▸ Given data

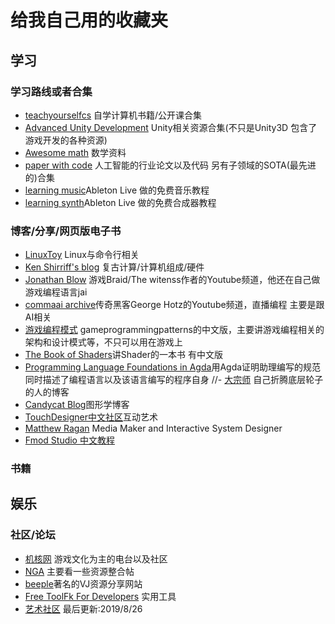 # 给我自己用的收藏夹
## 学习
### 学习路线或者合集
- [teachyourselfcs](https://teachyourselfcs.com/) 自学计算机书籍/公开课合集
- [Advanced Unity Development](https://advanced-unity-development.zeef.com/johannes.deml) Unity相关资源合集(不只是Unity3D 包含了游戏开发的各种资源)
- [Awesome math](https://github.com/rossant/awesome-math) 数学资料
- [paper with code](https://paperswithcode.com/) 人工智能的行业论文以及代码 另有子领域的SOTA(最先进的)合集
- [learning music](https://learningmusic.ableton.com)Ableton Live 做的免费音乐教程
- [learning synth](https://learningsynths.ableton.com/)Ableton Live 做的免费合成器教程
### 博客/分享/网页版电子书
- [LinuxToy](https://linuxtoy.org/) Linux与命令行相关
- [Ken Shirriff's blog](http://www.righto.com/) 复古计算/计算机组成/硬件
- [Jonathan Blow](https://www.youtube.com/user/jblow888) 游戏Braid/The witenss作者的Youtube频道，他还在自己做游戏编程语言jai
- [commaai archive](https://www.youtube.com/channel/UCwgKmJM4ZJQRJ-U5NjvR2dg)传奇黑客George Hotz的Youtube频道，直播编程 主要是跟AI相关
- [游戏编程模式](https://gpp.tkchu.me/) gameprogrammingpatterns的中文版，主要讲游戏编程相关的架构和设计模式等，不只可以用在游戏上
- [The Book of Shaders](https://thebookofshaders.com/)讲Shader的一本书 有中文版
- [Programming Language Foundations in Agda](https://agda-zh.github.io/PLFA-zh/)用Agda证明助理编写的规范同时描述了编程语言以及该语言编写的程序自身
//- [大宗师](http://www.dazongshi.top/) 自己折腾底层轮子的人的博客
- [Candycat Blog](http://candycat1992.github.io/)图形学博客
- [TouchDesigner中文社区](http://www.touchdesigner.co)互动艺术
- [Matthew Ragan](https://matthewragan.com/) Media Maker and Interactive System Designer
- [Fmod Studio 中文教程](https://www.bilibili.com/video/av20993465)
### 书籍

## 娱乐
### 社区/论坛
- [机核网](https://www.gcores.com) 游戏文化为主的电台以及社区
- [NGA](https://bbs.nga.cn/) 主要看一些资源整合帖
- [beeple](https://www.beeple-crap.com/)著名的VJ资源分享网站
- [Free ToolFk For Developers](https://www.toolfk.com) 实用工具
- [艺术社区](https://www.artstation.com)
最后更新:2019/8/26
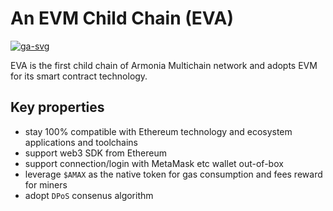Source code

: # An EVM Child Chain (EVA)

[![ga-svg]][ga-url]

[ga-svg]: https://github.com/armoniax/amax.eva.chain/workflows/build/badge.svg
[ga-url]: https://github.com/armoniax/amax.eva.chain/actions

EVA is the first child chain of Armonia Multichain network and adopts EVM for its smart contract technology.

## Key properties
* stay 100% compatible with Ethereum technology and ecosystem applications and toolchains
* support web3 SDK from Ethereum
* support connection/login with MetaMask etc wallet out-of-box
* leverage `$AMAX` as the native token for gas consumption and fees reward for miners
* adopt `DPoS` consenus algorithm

▸ Aim of the task
Return all records exactly; no pictures.

▸ The completed task
 # 给我自己用的收藏夹
## 学习
### 学习路线或者合集
- [teachyourselfcs](https://teachyourselfcs.com/) 自学计算机书籍/公开课合集
- [Advanced Unity Development](https://advanced-unity-development.zeef.com/johannes.deml) Unity相关资源合集(不只是Unity3D 包含了游戏开发的各种资源)
- [Awesome math](https://github.com/rossant/awesome-math) 数学资料
- [paper with code](https://paperswithcode.com/) 人工智能的行业论文以及代码 另有子领域的SOTA(最先进的)合集
- [learning music](https://learningmusic.ableton.com)Ableton Live 做的免费音乐教程
- [learning synth](https://learningsynths.ableton.com/)Ableton Live 做的免费合成器教程
### 博客/分享/网页版电子书
- [LinuxToy](https://linuxtoy.org/) Linux与命令行相关
- [Ken Shirriff's blog](http://www.righto.com/) 复古计算/计算机组成/硬件
- [Jonathan Blow](https://www.youtube.com/user/jblow888) 游戏Braid/The witenss作者的Youtube频道，他还在自己做游戏编程语言jai
- [commaai archive](https://www.youtube.com/channel/UCwgKmJM4ZJQRJ-U5NjvR2dg)传奇黑客George Hotz的Youtube频道，直播编程 主要是跟AI相关
- [游戏编程模式](https://gpp.tkchu.me/) gameprogrammingpatterns的中文版，主要讲游戏编程相关的架构和设计模式等，不只可以用在游戏上
- [The Book of Shaders](https://thebookofshaders.com/)讲Shader的一本书 有中文版
- [Programming Language Foundations in Agda](https://agda-zh.github.io/PLFA-zh/)用Agda证明助理编写的规范同时描述了编程语言以及该语言编写的程序自身
//- [大宗师](http://www.dazongshi.top/) 自己折腾底层轮子的人的博客
- [Candycat Blog](http://candycat1992.github.io/)图形学博客
- [TouchDesigner中文社区](http://www.touchdesigner.co)互动艺术
- [Matthew Ragan](https://matthewragan.com/) Media Maker and Interactive System Designer
- [Fmod Studio 中文教程](https://www.bilibili.com/video/av20993465)
### 书籍

## 娱乐
### 社区/论坛
- [机核网](https://www.gcores.com) 游戏文化为主的电台以及社区
- [NGA](https://bbs.nga.cn/) 主要看一些资源整合帖
- [beeple](https://www.beeple-crap.com/)著名的VJ资源分享网站
- [Free ToolFk For Developers](https://www.toolfk.com) 实用工具
- [艺术社区](https://www.artstation.com)
最后更新:2019/8/26
Source code

: # An EVM Child Chain (EVA)

[![ga-svg]][ga-url]

[ga-svg]: https://github.com/armoniax/amax.eva.chain/workflows/build/badge.svg
[ga-url]: https://github.com/armoniax/amax.eva.chain/actions

EVA is the first child chain of Armonia Multichain network and adopts EVM for its smart contract technology.

## Key properties
* stay 100% compatible with Ethereum technology and ecosystem applications and toolchains
* support web3 SDK from Ethereum
* support connection/login with MetaMask etc wallet out-of-box
* leverage `$AMAX` as the native token for gas consumption and fees reward for miners
* adopt `DPoS` consenus algorithm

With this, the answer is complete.